The lives of Garance and Jean-Baptiste, the lovers of “The Children of Paradise”, now unfold on contemporary stages, as well as that of Lacenaire (first name: Pierre-François), the letter-writer and director of criminal scenes. Jérôme Zonder’s drawings are as many freeze-frames of the film that our daily lives produce where “the global and the intimate devour each other”. The violence of the world interferes quietly in the middle of the children’s bedroom. It comes in through a small door, a dormer window, that of the computer screen, and pours its flood of images of all sorts into it. Are they tangible or virtual? It’s hard to tell. The line between reality and fiction has dissolved at dazzling speed, shattering bodies and souls in its wake. And establishing one single rule to confront one another, and that rule is strength. In the exhibition, grey intensifies until it reaches the density of black, materialising the rise of violence that goes with the loss of ideals where, as everyone knows, Che Guevara is only a t-shirt icon duplicated ad infinitum.

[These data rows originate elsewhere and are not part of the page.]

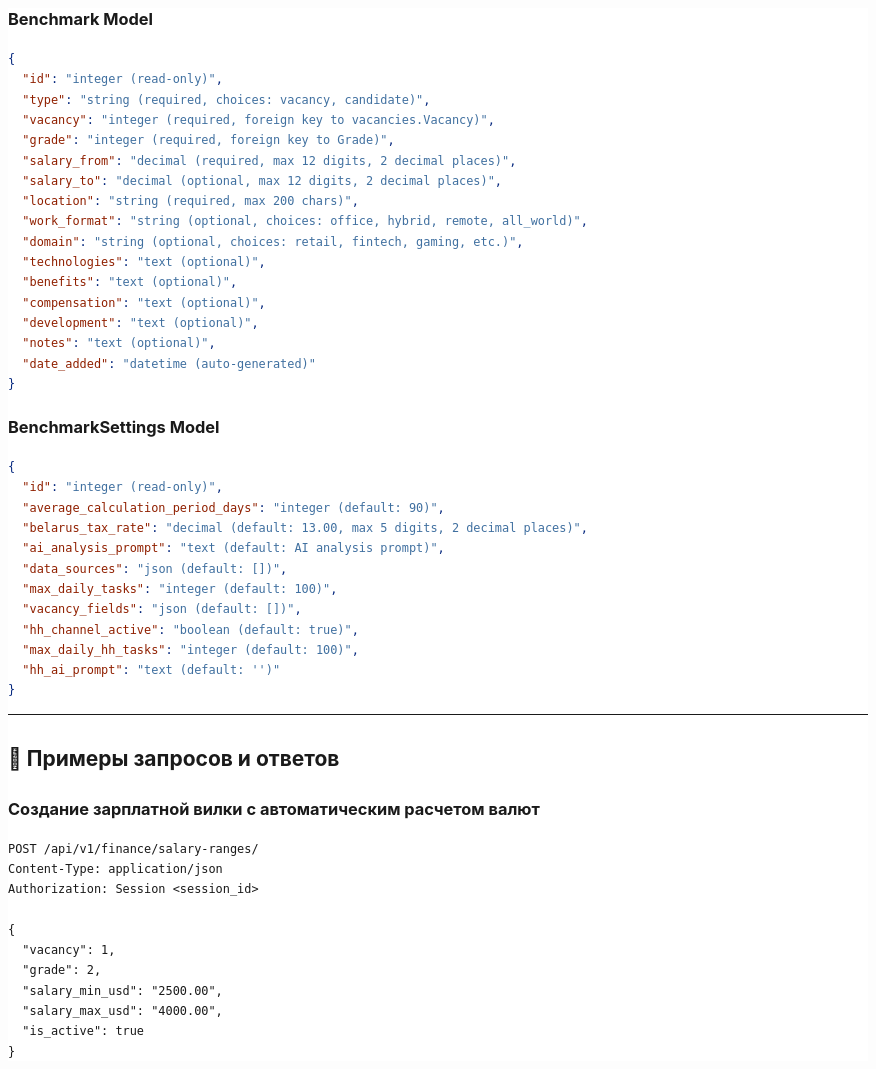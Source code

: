 ### Benchmark Model

```json
{
  "id": "integer (read-only)",
  "type": "string (required, choices: vacancy, candidate)",
  "vacancy": "integer (required, foreign key to vacancies.Vacancy)",
  "grade": "integer (required, foreign key to Grade)",
  "salary_from": "decimal (required, max 12 digits, 2 decimal places)",
  "salary_to": "decimal (optional, max 12 digits, 2 decimal places)",
  "location": "string (required, max 200 chars)",
  "work_format": "string (optional, choices: office, hybrid, remote, all_world)",
  "domain": "string (optional, choices: retail, fintech, gaming, etc.)",
  "technologies": "text (optional)",
  "benefits": "text (optional)",
  "compensation": "text (optional)",
  "development": "text (optional)",
  "notes": "text (optional)",
  "date_added": "datetime (auto-generated)"
}
```

### BenchmarkSettings Model

```json
{
  "id": "integer (read-only)",
  "average_calculation_period_days": "integer (default: 90)",
  "belarus_tax_rate": "decimal (default: 13.00, max 5 digits, 2 decimal places)",
  "ai_analysis_prompt": "text (default: AI analysis prompt)",
  "data_sources": "json (default: [])",
  "max_daily_tasks": "integer (default: 100)",
  "vacancy_fields": "json (default: [])",
  "hh_channel_active": "boolean (default: true)",
  "max_daily_hh_tasks": "integer (default: 100)",
  "hh_ai_prompt": "text (default: '')"
}
```

---

## 📝 Примеры запросов и ответов

### Создание зарплатной вилки с автоматическим расчетом валют

```http
POST /api/v1/finance/salary-ranges/
Content-Type: application/json
Authorization: Session <session_id>

{
  "vacancy": 1,
  "grade": 2,
  "salary_min_usd": "2500.00",
  "salary_max_usd": "4000.00",
  "is_active": true
}
```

The artists of the Renaissance created perspective from the vanishing point of the theatrical stage. But the stage is no more, the contemporary world has incorporated it. Is an act being  accomplished? It has already become a mobile phone photograph, a camera DV film, a fiction on the web aimed at the global village, where the global evades the local. From this, Jérôme Zonder draws his graphic universe, and ventures behind the screen of children’s fairytales where violence bares all and gets carried away without encountering any landmark but that of game over. In 1929, in a major book called “Civilisation and Its Discontents”, Sigmund Freud wrote:

“The decisive question for the destiny of the human race seems to me to be able to know if and to what extent its cultural development will succeed in being able to master the disturbance brought to living together by the human urge to be aggressive and to self-annihilate.”

This urge wants to free itself. Will it find the words and ideals to act as a phenomenal building energy? The works of Jérôme Zonder stand at the meeting point of our gaze and our responsibility.